= WORK TASK =
The lines from the top of the records below through the one containing "Debugging over USB" are to be transcribed exactly, and nothing else is to be added.

==============================

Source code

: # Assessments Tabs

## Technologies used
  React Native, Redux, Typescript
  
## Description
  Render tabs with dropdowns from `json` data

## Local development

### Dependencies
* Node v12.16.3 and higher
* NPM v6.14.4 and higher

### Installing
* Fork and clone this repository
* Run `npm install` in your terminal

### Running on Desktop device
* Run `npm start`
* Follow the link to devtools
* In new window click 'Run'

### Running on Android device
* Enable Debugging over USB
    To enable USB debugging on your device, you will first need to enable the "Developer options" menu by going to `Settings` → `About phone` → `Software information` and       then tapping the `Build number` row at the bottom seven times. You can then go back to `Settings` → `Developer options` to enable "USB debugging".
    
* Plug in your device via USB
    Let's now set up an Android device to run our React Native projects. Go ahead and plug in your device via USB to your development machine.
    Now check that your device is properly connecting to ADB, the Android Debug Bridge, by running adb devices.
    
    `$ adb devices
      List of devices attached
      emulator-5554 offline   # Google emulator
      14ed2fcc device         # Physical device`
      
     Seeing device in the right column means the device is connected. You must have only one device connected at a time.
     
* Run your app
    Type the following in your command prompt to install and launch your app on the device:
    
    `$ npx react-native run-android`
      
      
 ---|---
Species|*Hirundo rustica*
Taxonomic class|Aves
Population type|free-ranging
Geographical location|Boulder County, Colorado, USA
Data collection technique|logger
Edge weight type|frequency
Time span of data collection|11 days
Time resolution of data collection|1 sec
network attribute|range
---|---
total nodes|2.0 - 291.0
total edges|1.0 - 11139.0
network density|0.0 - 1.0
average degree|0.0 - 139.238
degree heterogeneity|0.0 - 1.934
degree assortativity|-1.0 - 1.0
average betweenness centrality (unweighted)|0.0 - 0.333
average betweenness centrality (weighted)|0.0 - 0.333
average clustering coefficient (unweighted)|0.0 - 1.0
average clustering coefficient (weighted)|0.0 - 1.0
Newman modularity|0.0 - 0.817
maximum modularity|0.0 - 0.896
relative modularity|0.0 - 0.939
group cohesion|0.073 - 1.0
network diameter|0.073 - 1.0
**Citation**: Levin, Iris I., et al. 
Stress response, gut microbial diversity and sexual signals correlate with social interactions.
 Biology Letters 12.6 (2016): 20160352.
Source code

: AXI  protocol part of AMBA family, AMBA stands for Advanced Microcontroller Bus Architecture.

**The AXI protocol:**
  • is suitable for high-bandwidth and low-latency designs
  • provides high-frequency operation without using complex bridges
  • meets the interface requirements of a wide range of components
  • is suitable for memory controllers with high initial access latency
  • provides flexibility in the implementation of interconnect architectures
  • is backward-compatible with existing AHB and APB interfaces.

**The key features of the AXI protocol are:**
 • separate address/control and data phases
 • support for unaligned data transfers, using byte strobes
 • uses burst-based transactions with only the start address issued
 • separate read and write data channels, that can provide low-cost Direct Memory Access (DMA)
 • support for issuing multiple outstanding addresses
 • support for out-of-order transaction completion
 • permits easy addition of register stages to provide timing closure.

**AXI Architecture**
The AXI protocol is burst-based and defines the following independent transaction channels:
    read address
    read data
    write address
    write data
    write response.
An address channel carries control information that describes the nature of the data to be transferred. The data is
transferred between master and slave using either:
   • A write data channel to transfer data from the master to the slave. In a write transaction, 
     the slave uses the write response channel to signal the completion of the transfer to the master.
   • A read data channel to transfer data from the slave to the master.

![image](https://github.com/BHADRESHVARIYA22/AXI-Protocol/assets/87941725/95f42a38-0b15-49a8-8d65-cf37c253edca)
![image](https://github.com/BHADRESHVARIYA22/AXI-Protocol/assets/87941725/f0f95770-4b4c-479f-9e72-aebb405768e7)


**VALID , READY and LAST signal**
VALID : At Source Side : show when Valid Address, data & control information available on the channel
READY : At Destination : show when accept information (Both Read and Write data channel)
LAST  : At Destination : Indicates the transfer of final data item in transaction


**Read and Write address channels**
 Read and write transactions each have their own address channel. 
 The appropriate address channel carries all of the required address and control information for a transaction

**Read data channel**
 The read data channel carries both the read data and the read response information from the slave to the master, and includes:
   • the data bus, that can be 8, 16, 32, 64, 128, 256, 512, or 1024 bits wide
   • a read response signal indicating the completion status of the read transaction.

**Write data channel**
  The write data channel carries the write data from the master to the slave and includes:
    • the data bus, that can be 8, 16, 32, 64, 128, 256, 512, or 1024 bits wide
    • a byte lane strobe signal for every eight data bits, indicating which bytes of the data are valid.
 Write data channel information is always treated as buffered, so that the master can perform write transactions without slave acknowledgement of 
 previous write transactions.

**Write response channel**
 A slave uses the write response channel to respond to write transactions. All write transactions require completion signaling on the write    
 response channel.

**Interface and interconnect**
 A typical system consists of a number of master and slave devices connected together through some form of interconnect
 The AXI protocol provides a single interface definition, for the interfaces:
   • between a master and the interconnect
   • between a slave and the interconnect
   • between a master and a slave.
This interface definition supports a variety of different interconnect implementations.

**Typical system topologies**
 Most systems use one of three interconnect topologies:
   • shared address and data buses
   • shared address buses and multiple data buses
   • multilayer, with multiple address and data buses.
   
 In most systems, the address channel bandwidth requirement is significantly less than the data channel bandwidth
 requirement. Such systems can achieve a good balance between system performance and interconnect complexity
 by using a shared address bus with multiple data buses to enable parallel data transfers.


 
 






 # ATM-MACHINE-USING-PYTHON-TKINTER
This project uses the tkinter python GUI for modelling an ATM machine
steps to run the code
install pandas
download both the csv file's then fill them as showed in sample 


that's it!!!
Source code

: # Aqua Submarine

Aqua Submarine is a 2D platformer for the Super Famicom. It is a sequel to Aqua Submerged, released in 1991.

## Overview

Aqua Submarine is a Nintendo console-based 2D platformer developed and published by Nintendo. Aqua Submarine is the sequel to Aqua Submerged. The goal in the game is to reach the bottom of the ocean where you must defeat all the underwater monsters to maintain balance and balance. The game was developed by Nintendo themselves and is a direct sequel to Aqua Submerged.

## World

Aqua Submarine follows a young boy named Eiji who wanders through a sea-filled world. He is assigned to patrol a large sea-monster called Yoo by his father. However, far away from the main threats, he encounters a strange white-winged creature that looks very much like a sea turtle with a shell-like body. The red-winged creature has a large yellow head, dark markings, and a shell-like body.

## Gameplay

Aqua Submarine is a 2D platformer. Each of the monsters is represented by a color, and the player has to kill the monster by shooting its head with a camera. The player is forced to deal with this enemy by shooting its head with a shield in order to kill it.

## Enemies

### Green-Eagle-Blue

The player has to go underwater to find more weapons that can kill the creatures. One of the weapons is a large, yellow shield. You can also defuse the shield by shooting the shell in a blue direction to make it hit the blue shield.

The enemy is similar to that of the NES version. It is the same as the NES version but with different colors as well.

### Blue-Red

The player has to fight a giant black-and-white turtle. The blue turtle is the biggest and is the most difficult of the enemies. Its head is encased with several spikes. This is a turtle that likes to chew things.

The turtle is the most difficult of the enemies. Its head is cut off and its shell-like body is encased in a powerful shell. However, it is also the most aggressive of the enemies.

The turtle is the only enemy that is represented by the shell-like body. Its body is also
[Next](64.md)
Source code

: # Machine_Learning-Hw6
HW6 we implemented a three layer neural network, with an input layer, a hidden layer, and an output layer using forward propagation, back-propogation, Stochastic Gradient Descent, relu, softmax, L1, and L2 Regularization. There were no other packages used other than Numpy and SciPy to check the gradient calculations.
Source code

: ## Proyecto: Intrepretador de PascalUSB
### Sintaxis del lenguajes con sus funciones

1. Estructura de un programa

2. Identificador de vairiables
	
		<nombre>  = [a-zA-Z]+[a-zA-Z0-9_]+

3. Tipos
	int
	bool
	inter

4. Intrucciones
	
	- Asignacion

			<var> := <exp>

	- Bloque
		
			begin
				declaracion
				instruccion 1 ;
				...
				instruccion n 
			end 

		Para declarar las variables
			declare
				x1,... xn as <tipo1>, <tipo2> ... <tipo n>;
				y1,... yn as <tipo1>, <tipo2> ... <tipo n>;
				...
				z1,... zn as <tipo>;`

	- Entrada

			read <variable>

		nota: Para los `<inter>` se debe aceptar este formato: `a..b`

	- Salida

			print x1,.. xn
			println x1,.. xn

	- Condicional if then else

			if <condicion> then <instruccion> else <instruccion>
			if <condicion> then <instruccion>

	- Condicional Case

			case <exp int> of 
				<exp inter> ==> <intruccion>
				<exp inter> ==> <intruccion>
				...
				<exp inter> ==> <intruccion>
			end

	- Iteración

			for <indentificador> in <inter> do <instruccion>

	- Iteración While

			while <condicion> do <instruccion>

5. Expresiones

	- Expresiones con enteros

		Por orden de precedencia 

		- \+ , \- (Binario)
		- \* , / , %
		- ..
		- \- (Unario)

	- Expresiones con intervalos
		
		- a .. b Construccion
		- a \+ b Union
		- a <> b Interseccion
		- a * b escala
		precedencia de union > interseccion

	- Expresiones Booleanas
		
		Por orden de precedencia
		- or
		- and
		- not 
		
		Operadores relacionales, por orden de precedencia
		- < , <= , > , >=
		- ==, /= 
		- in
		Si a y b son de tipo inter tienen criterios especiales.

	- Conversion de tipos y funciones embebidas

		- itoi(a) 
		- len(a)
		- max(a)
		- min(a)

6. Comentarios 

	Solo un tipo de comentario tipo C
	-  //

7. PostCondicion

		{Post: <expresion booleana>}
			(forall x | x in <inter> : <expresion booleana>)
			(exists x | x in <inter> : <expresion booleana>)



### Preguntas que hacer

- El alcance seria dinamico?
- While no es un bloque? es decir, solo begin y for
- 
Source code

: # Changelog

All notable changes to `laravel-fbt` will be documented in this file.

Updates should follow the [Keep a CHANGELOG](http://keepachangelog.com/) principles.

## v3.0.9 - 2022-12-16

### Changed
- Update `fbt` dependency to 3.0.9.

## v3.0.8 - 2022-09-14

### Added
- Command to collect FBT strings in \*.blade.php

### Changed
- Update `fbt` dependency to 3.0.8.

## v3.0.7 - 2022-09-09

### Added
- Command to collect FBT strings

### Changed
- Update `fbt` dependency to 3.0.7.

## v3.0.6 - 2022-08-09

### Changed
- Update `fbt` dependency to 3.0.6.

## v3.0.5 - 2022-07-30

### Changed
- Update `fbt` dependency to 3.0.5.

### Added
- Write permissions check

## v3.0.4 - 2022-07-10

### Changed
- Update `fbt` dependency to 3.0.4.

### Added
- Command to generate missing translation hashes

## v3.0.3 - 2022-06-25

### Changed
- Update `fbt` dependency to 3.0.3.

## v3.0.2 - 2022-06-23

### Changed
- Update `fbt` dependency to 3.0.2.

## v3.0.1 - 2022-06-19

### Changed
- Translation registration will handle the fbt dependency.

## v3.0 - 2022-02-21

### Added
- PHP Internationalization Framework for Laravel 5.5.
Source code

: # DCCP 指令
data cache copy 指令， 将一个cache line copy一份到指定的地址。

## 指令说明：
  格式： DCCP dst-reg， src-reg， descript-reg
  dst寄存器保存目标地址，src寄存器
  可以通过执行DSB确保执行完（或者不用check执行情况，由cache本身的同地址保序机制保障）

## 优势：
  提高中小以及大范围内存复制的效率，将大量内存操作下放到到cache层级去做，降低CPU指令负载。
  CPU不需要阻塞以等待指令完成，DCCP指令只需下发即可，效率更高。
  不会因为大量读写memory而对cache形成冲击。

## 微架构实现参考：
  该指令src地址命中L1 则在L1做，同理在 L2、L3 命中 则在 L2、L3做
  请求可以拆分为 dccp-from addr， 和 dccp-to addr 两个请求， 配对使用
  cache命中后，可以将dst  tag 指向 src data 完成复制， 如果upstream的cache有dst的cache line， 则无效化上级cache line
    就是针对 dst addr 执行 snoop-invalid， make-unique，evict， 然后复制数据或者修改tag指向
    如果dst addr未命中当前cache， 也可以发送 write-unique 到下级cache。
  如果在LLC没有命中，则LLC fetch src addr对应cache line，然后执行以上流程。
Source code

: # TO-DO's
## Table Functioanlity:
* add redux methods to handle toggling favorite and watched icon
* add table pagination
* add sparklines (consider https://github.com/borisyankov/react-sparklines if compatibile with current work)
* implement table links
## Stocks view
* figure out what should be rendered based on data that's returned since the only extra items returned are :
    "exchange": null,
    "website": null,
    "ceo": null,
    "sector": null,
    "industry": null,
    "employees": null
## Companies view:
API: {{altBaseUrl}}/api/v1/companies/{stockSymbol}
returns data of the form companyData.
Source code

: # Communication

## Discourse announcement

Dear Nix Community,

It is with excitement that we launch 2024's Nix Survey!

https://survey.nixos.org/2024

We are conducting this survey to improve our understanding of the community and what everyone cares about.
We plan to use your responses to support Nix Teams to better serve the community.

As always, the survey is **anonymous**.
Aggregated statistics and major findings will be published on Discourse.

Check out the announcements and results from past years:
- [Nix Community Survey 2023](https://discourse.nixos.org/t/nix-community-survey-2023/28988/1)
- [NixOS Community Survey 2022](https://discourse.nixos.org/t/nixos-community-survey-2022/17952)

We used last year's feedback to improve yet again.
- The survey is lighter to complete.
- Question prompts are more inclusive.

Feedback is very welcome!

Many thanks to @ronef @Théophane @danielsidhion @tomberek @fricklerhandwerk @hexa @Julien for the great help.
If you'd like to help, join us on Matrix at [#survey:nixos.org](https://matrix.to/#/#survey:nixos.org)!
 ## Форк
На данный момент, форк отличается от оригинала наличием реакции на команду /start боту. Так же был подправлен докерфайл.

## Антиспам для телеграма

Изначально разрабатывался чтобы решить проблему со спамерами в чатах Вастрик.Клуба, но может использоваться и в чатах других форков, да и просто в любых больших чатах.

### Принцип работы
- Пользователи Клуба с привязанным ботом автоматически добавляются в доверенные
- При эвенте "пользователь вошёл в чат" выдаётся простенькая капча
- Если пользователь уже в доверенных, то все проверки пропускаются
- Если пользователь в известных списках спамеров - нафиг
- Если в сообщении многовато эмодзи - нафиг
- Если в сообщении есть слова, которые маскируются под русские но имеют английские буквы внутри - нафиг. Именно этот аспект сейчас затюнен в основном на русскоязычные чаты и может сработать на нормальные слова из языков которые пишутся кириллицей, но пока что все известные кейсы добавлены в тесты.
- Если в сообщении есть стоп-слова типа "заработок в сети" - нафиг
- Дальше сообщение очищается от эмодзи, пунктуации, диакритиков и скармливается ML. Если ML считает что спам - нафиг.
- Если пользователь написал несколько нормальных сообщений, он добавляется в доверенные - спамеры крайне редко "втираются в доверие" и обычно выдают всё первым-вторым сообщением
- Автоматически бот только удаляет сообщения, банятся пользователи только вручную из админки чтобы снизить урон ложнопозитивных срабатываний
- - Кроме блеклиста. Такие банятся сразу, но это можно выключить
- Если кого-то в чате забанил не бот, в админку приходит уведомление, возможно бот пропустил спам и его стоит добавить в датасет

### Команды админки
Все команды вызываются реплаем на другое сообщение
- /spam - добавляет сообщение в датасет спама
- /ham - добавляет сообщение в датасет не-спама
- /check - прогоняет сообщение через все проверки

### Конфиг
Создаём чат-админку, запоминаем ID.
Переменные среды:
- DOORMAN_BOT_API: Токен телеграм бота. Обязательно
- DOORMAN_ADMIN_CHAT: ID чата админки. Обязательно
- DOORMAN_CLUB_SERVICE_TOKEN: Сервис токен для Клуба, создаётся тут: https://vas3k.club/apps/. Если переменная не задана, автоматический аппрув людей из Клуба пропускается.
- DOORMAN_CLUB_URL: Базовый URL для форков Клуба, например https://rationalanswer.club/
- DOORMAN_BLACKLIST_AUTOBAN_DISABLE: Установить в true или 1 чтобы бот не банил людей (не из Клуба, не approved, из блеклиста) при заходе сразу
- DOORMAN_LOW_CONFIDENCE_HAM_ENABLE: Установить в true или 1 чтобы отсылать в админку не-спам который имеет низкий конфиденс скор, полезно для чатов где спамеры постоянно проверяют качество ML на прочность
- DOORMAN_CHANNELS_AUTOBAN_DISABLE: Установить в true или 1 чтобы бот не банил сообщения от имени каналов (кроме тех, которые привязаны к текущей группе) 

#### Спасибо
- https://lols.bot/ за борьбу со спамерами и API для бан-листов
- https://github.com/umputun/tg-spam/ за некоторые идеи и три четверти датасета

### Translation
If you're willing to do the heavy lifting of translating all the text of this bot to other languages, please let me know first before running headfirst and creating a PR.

==============================

= TASK RESPONSE =
Source code

: # Assessments Tabs

## Technologies used
  React Native, Redux, Typescript
  
## Description
  Render tabs with dropdowns from `json` data

## Local development

### Dependencies
* Node v12.16.3 and higher
* NPM v6.14.4 and higher

### Installing
* Fork and clone this repository
* Run `npm install` in your terminal

### Running on Desktop device
* Run `npm start`
* Follow the link to devtools
* In new window click 'Run'

### Running on Android device
* Enable Debugging over USB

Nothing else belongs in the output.